WORK TASK: Take the line that contains "## Jquery version" and every line below it to the end of the entries, and give them again exactly, leaving out any pictures.

————

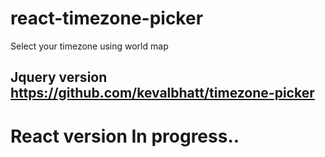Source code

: # react-timezone-picker
Select your timezone using world map

## Jquery version https://github.com/kevalbhatt/timezone-picker

# React version In progress..
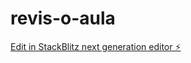 # revis-o-aula

[Edit in StackBlitz next generation editor ⚡️](https://stackblitz.com/~/github.com/willyanelima/revis-o-aula)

————

YOUR RESPONSE:
## Jquery version https://github.com/kevalbhatt/timezone-picker

# React version In progress..
 # revis-o-aula

[Edit in StackBlitz next generation editor ⚡️](https://stackblitz.com/~/github.com/willyanelima/revis-o-aula)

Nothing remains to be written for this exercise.